Every few days, I get a message or a mail from a newbie who wants to learn about machine learning. The primary dilemma that they are not able to get past is not about data-sets or the problems that they want to solve but the dilemma is of a very rudimentary kind – one, which plagues almost everyone who wants to join the machine learning universe.
“Should I use R or should I use Python?”
That’s the dilemma. The answer that you will get depends on who you present the question to. A statistician by heart might probably swear by R – it was created for them – but there always are those outliers who would not leave Python’s side, irrespective of their statistical beliefs. The same stands for those who have tamed Python and would probably work on R under duress.
The RedMonk Programming Language Rankings: January 2020 place Python and R as the two most popular programming languages for statistics and advanced forms of data analysis. It’s a comparison that has spawned several groups in support of each of the languages, each baying for the other’s processing prowess. As with most comparisons where the matters of the heart supersede those of the mind, this battle too, always runs into indecisiveness. The simple reason is the desire to look for a one-stop solution for all our problems, I mean, data-analysis related problems. Unfortunately, there is no one-stop solution.
Both these languages have evolved over the least two decades, are well known and have good user/contributing bases. However, if we must answer which of them is the “best”, there is only one answer – “it depends“.

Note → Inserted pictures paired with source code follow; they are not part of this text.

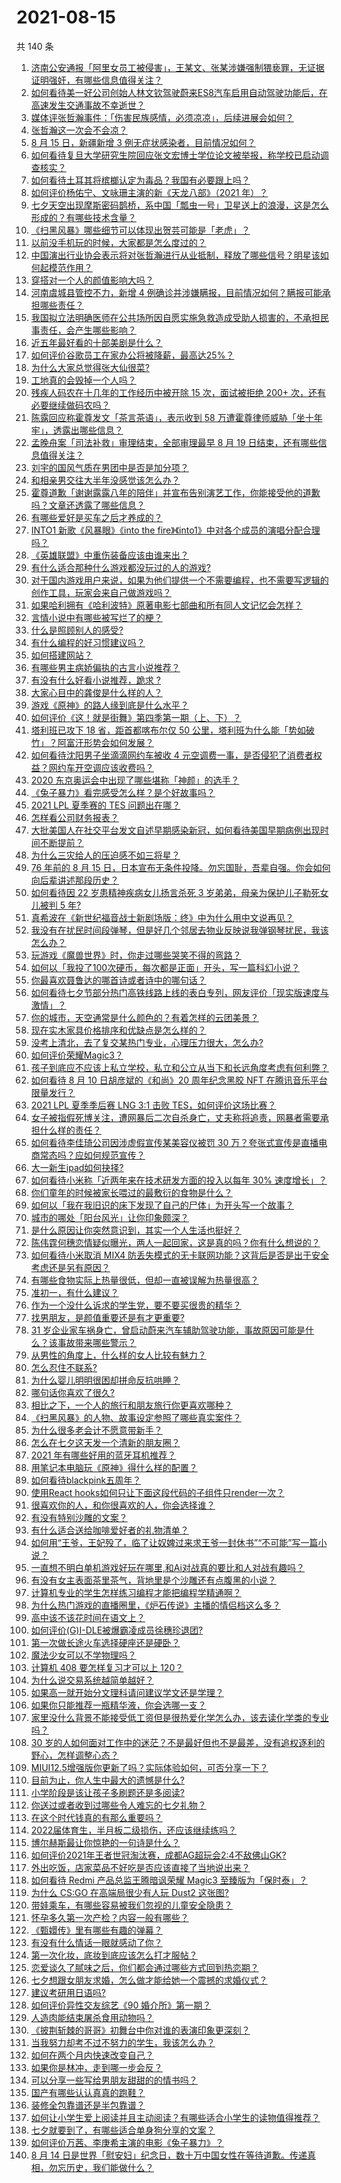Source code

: # 2021-08-15

共 140 条

<!-- BEGIN -->
<!-- 最后更新时间 Sun Aug 15 2021 16:02:19 GMT+0800 (China Standard Time) -->

1. [济南公安通报「阿里女员工被侵害」，王某文、张某涉嫌强制猥亵罪，无证据证明强奸，有哪些信息值得关注？](https://www.zhihu.com/question/479769036)
1. [如何看待美一好公司创始人林文钦驾驶蔚来ES8汽车启用自动驾驶功能后，在高速发生交通事故不幸逝世？](https://www.zhihu.com/question/479791258)
1. [媒体评张哲瀚事件：「伤害民族感情，必须凉凉」，后续进展会如何？](https://www.zhihu.com/question/479538653)
1. [张哲瀚这一次会不会凉？](https://www.zhihu.com/question/479421676)
1. [8 月 15 日，新疆新增 3 例无症状感染者，目前情况如何？](https://www.zhihu.com/question/479896406)
1. [如何看待复旦大学研究生院回应张文宏博士学位论文被举报，称学校已启动调查核实？](https://www.zhihu.com/question/479878858)
1. [如何看待土耳其将槟榔认定为毒品？我国有必要跟上吗？](https://www.zhihu.com/question/479721818)
1. [如何评价杨佑宁、文咏珊主演的新《天龙八部》（2021 年）？](https://www.zhihu.com/question/479769002)
1. [七夕天空出现摩斯密码鹊桥，系中国「瓢虫一号」卫星送上的浪漫，这是怎么形成的？有哪些技术含量？](https://www.zhihu.com/question/479682004)
1. [《扫黑风暴》哪些细节可以体现出贺芸可能是「老虎」？](https://www.zhihu.com/question/478670392)
1. [以前没手机玩的时候，大家都是怎么度过的？](https://www.zhihu.com/question/369728458)
1. [中国演出行业协会表示将对张哲瀚进行从业抵制，释放了哪些信号？明星该如何起模范作用？](https://www.zhihu.com/question/479847564)
1. [穿搭对一个人的颜值影响大吗？](https://www.zhihu.com/question/475377122)
1. [河南虞城县管控不力，新增 4
   例确诊并涉嫌瞒报，目前情况如何？瞒报可能承担哪些责任？](https://www.zhihu.com/question/479682607)
1. [我国拟立法明确医师在公共场所因自愿实施急救造成受助人损害的，不承担民事责任，会产生哪些影响？](https://www.zhihu.com/question/479448633)
1. [近五年最好看的十部美剧是什么？](https://www.zhihu.com/question/26348231)
1. [如何评价谷歌员工在家办公将被降薪，最高达25%？](https://www.zhihu.com/question/479137548)
1. [为什么大家总觉得张大仙很菜?](https://www.zhihu.com/question/384371807)
1. [工地真的会毁掉一个人吗？](https://www.zhihu.com/question/465728893)
1. [残疾人码农在十几年的工作经历中被开除 15 次，面试被拒绝 200+
   次，还有必要继续做码农吗？](https://www.zhihu.com/question/478093471)
1. [陈露回应称霍尊发文「茶言茶语」，表示收到 58
   万遭霍尊律师威胁「坐十年牢」，透露出哪些信息？](https://www.zhihu.com/question/479812708)
1. [孟晚舟案「司法补救」审理结束，全部审理最早 8 月 19
   日结束，还有哪些信息值得关注？](https://www.zhihu.com/question/478871789)
1. [刘宇的国风气质在男团中是否是加分项？](https://www.zhihu.com/question/479782286)
1. [和相亲男交往大半年没感觉该怎么办？](https://www.zhihu.com/question/479163137)
1. [霍尊道歉「谢谢露露八年的陪伴」并宣布告别演艺工作，你能接受他的道歉吗？文章还透露了哪些信息？](https://www.zhihu.com/question/479798448)
1. [有哪些爱好是买车之后才养成的？](https://www.zhihu.com/question/479194218)
1. [INTO1 新歌《风暴眼》《into the
   fire》《into1》中对各个成员的演唱分配合理吗？](https://www.zhihu.com/question/478956459)
1. [《英雄联盟》中重伤装备应该由谁来出？](https://www.zhihu.com/question/478536534)
1. [有什么适合那种什么游戏都没玩过的人的游戏?](https://www.zhihu.com/question/476390932)
1. [对于国内游戏用户来说，如果为他们提供一个不需要编程，也不需要写逻辑的创作工具，玩家会来自己做游戏吗？](https://www.zhihu.com/question/478974069)
1. [如果哈利拥有《哈利波特》原著电影七部曲和所有同人文记忆会怎样？](https://www.zhihu.com/question/472753896)
1. [言情小说中有哪些被写烂了的梗？](https://www.zhihu.com/question/349397021)
1. [什么是照顾别人的感受?](https://www.zhihu.com/question/479437708)
1. [有什么编程的好习惯建议吗？](https://www.zhihu.com/question/473807040)
1. [如何搭建网站？](https://www.zhihu.com/question/21535441)
1. [有哪些男主病娇偏执的古言小说推荐？](https://www.zhihu.com/question/371163598)
1. [有没有什么好看小说推荐，跪求 ?](https://www.zhihu.com/question/475490324)
1. [大家心目中的龚俊是什么样的人？](https://www.zhihu.com/question/458323951)
1. [游戏《原神》的路人缘到底是什么水平？](https://www.zhihu.com/question/420158502)
1. [如何评价《这！就是街舞》第四季第一期（上、下）？](https://www.zhihu.com/question/464202790)
1. [塔利班已攻下 18 省，距首都喀布尔仅 50
   公里，塔利班为什么能「势如破竹」？阿富汗形势会如何发展？](https://www.zhihu.com/question/479663983)
1. [如何看待沈阳男子坐滴滴网约车被收 4
   元空调费一事，是否侵犯了消费者权益？网约车开空调应该收费吗？](https://www.zhihu.com/question/479351085)
1. [2020 东京奥运会中出现了哪些堪称「神颜」的选手？](https://www.zhihu.com/question/474358765)
1. [《兔子暴力》看完感受怎么样？是个好故事吗？](https://www.zhihu.com/question/479605904)
1. [2021 LPL 夏季赛的 TES 问题出在哪？](https://www.zhihu.com/question/479791485)
1. [怎样看公司财务报表？](https://www.zhihu.com/question/20324128)
1. [大批美国人在社交平台发文自述早期感染新冠，如何看待美国早期病例出现时间不断提前？](https://www.zhihu.com/question/479038825)
1. [为什么三灾给人的压迫感不如三将星？](https://www.zhihu.com/question/479536718)
1. [76 年前的 8 月 15
   日，日本宣布无条件投降。勿忘国耻，吾辈自强。你会如何向后辈讲述那段历史？](https://www.zhihu.com/question/479844033)
1. [如何看待因 22 岁患精神疾病女儿扬言杀死 3 岁弟弟，母亲为保护儿子勒死女儿被判 5
   年?](https://www.zhihu.com/question/478866199)
1. [真希波在《新世纪福音战士新剧场版：终》中为什么用中文说再见？](https://www.zhihu.com/question/479353551)
1. [我没有在扰民时间段弹琴，但是好几个邻居去物业反映说我弹钢琴扰民，我该怎么办？](https://www.zhihu.com/question/370078227)
1. [玩游戏《魔兽世界》时，你走过哪些哭笑不得的弯路？](https://www.zhihu.com/question/478411456)
1. [如何以「我投了100次硬币，每次都是正面」开头，写一篇科幻小说？](https://www.zhihu.com/question/467584977)
1. [你最喜欢聂鲁达的哪首诗或者诗中的哪句话？](https://www.zhihu.com/question/61921881)
1. [如何看待七夕节部分热门高铁线路上线的表白专列，网友评价「现实版速度与激情」？](https://www.zhihu.com/question/479649097)
1. [你的城市，天空通常是什么颜色的？有着怎样的云团美景？](https://www.zhihu.com/question/476012880)
1. [现在实木家具价格排序和优缺点是怎么样的？](https://www.zhihu.com/question/24335160)
1. [没考上清北，去了复交某热门专业，心理压力很大，怎么办?](https://www.zhihu.com/question/476487931)
1. [如何评价荣耀Magic3？](https://www.zhihu.com/question/479311842)
1. [孩子到底应不应该上私立学校，私立和公立从当下和长远角度考虑有何利弊？](https://www.zhihu.com/question/315731449)
1. [如何看待 8 月 10 日胡彦斌的《和尚》20 周年纪念黑胶 NFT
   在腾讯音乐平台限量发行？](https://www.zhihu.com/question/479562120)
1. [2021 LPL 夏季季后赛 LNG 3:1 击败
   TES，如何评价这场比赛？](https://www.zhihu.com/question/479728550)
1. [女子被指假死博关注，遭网暴后二次自杀身亡，丈夫称将追责，网暴者需要承担什么样的责任？](https://www.zhihu.com/question/479457307)
1. [如何看待李佳琦公司因涉虚假宣传某美容仪被罚 30
   万？夸张式宣传是直播电商常态吗？应如何规范宣传？](https://www.zhihu.com/question/479630009)
1. [大一新生ipad如何抉择?](https://www.zhihu.com/question/477479568)
1. [如何看待小米称「近两年来在技术研发方面的投入以每年 30%
   速度增长」？](https://www.zhihu.com/question/478253764)
1. [你们童年的时候被家长喂过的最敷衍的食物是什么？](https://www.zhihu.com/question/462844792)
1. [如何以「我在我旧识的床下发现了自己的尸体」为开头写一个故事？](https://www.zhihu.com/question/478069695)
1. [城市的哪处「阳台风光」让你印象颇深？](https://www.zhihu.com/question/474157373)
1. [是什么原因让你突然意识到，其实一个人生活也挺好？](https://www.zhihu.com/question/470094132)
1. [陈伟霆何穗恋情疑似曝光，两人一起回家，这是真的吗？你有什么想说的？](https://www.zhihu.com/question/479675405)
1. [如何看待小米取消 MIX4
   防丢失模式的无卡联网功能？这背后是否是出于安全考虑还是另有原因？](https://www.zhihu.com/question/479568890)
1. [有哪些食物实际上热量很低，但却一直被误解为热量很高？](https://www.zhihu.com/question/478279070)
1. [准初一，有什么建议？](https://www.zhihu.com/question/478214949)
1. [作为一个没什么诉求的学生党，要不要买很贵的精华？](https://www.zhihu.com/question/311499151)
1. [找男朋友，是颜值重要还是有才更重要?](https://www.zhihu.com/question/478787886)
1. [31
   岁企业家车祸身亡，曾启动蔚来汽车辅助驾驶功能，事故原因可能是什么？该事故带来哪些警示？](https://www.zhihu.com/question/479842182)
1. [从男性的角度上，什么样的女人比较有魅力？](https://www.zhihu.com/question/26121881)
1. [怎么忍住不联系?](https://www.zhihu.com/question/449163894)
1. [为什么婴儿明明很困却拼命反抗哄睡？](https://www.zhihu.com/question/326867217)
1. [哪句话你喜欢了很久?](https://www.zhihu.com/question/419794956)
1. [相比之下，一个人的旅行和朋友旅行你更喜欢哪种？](https://www.zhihu.com/question/473828862)
1. [《扫黑风暴》的人物、故事设定参照了哪些真实案件？](https://www.zhihu.com/question/478584452)
1. [为什么很多老会计不愿意带新手？](https://www.zhihu.com/question/41897655)
1. [怎么在七夕这天发一个清新的朋友圈？](https://www.zhihu.com/question/479573870)
1. [2021 年有哪些好用的蓝牙耳机推荐？](https://www.zhihu.com/question/430697643)
1. [用笔记本电脑玩《原神》得什么样的配置？](https://www.zhihu.com/question/362510742)
1. [如何看待blackpink五周年？](https://www.zhihu.com/question/478599370)
1. [使用React
   hooks如何只让下面这段代码的子组件只render一次？](https://www.zhihu.com/question/444068787)
1. [很喜欢你的人，和你很喜欢的人，你会选择谁？](https://www.zhihu.com/question/478482726)
1. [有没有特别沙雕的文案？](https://www.zhihu.com/question/472643846)
1. [有什么适合送给咖啡爱好者的礼物清单？](https://www.zhihu.com/question/476797633)
1. [如何用“王爷，王妃殁了，临了让奴婢过来求王爷一封休书”“不可能”写一篇小说？](https://www.zhihu.com/question/382116839)
1. [一直想不明白单机游戏好玩在哪里,和Ai对战真的要比和人对战有趣吗？](https://www.zhihu.com/question/478958625)
1. [有没有女主表面茶里茶气，背地里是个沙雕还有点腹黑的小说？](https://www.zhihu.com/question/470495045)
1. [计算机专业的学生怎样练习编程才能把编程学精通啊？](https://www.zhihu.com/question/263445600)
1. [为什么热门游戏的直播圈里，《炉石传说》主播的情侣档这么多？](https://www.zhihu.com/question/478706545)
1. [高中该不该花时间在语文上？](https://www.zhihu.com/question/471034401)
1. [如何评价(G)I-DLE被爆霸凌成员徐穗珍退团?](https://www.zhihu.com/question/479774061)
1. [第一次做长途火车选择硬座还是硬卧？](https://www.zhihu.com/question/474733219)
1. [魔法少女可以不学物理吗？](https://www.zhihu.com/question/465446196)
1. [计算机 408 要怎样复习才可以上 120？](https://www.zhihu.com/question/379215729)
1. [为什么说交易系统越简单越好？](https://www.zhihu.com/question/439315765)
1. [如果高一就开始分文理科请问建议学文还是学理？](https://www.zhihu.com/question/474861850)
1. [如果你只能推荐一瓶精华液，你会选哪一支？](https://www.zhihu.com/question/37362129)
1. [家里没什么背景不能接受低工资但是很热爱化学怎么办，该去读化学类的专业吗？](https://www.zhihu.com/question/478025051)
1. [30
   岁的人如何面对工作中的迷茫？不是最好但也不是最差，没有追权逐利的野心，怎样调整心态？](https://www.zhihu.com/question/478718396)
1. [MIUI12.5增强版你更新了吗？实际体验如何，可否分享一下？](https://www.zhihu.com/question/479351972)
1. [目前为止，你人生中最大的遗憾是什么?](https://www.zhihu.com/question/466280414)
1. [小学阶段是该让孩子多刷题还是多阅读?](https://www.zhihu.com/question/387030054)
1. [你送过或者收到过哪些令人难忘的七夕礼物？](https://www.zhihu.com/question/479643151)
1. [在这个时代钱真的有那么重要吗？](https://www.zhihu.com/question/476195543)
1. [2022届体育生，半月板二级损伤，还应该继续练吗？](https://www.zhihu.com/question/422710480)
1. [博尔赫斯最让你惊艳的一句诗是什么？](https://www.zhihu.com/question/30255353)
1. [如何评价2021年王者世冠淘汰赛，成都AG超玩会2:4不敌佛山GK?](https://www.zhihu.com/question/479792777)
1. [外出吃饭，店家菜品不好吃是否应该直接了当地说出来？](https://www.zhihu.com/question/477139405)
1. [如何看待 Redmi 产品总监王腾暗讽荣耀 Magic3
   至臻版为「保时泰」？](https://www.zhihu.com/question/479367916)
1. [为什么 CS:GO 在高端局很少有人玩 Dust2 这张图?](https://www.zhihu.com/question/447114127)
1. [带娃乘车，有哪些容易被我们忽视的儿童安全隐患？](https://www.zhihu.com/question/479426966)
1. [怀孕多久第一次产检？内容一般有哪些？](https://www.zhihu.com/question/21818026)
1. [《甄嬛传》里有哪些有趣的弹幕？](https://www.zhihu.com/question/323992995)
1. [有没有什么情话一眼就感动了你？](https://www.zhihu.com/question/361207270)
1. [第一次化妆，底妆到底应该怎么打才服帖？](https://www.zhihu.com/question/475377243)
1. [恋爱谈久了腻味之后，你们都会通过哪些方式回到热恋期？](https://www.zhihu.com/question/477675322)
1. [七夕想跟女朋友求婚，怎么做才能给她一个震撼的求婚仪式？](https://www.zhihu.com/question/478424954)
1. [建议考研用日语吗?](https://www.zhihu.com/question/452182267)
1. [如何评价异性交友综艺《90 婚介所》第一期？](https://www.zhihu.com/question/479523308)
1. [人造肉能结束屠杀食用动物吗？](https://www.zhihu.com/question/407718704)
1. [《披荆斩棘的哥哥》初舞台中你对谁的表演印象更深刻？](https://www.zhihu.com/question/479290702)
1. [当我努力却考不过不努力的学生，我该怎么办？](https://www.zhihu.com/question/357856045)
1. [如何在两个月内快速改变自己？](https://www.zhihu.com/question/451986493)
1. [如果你是林冲，走到哪一步会反？](https://www.zhihu.com/question/327702506)
1. [可以分享一些写给男朋友甜甜的的情书吗？](https://www.zhihu.com/question/322998591)
1. [国产有哪些认认真真的跑鞋？](https://www.zhihu.com/question/389251483)
1. [装修全包靠谱还是半包靠谱？](https://www.zhihu.com/question/270088147)
1. [如何让小学生爱上阅读并且主动阅读？有哪些适合小学生的读物值得推荐？](https://www.zhihu.com/question/20298114)
1. [七夕就要到了，有哪些适合单身狗分享的文案？](https://www.zhihu.com/question/479105080)
1. [如何评价万茜、李庚希主演的电影《兔子暴力》？](https://www.zhihu.com/question/472362152)
1. [8 月 14
   日是世界「慰安妇」纪念日，数十万中国女性在等待道歉。传递真相，勿忘历史，我们能做什么？](https://www.zhihu.com/question/479638645)

<!-- END -->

We have had a lot of capability wise discussions around R and Python, but I largely believe that both are capable programming languages and their usage differs based on the user’s comfort or on the scenario.
Let me explain this “it depends” from a user’s perspective and give my view:
- For first-time user:
- If you are a researcher or statistician or somebody from a non-software field, then you might find R interesting and easy to learn. R makes it quite easy to perform analysis and the availability of packages is quite easy, especially in RStudio. Though the programming language has a steep learning curve for complex functionalities, it is easy to begin with. Let us just say that the entry barrier for R is low.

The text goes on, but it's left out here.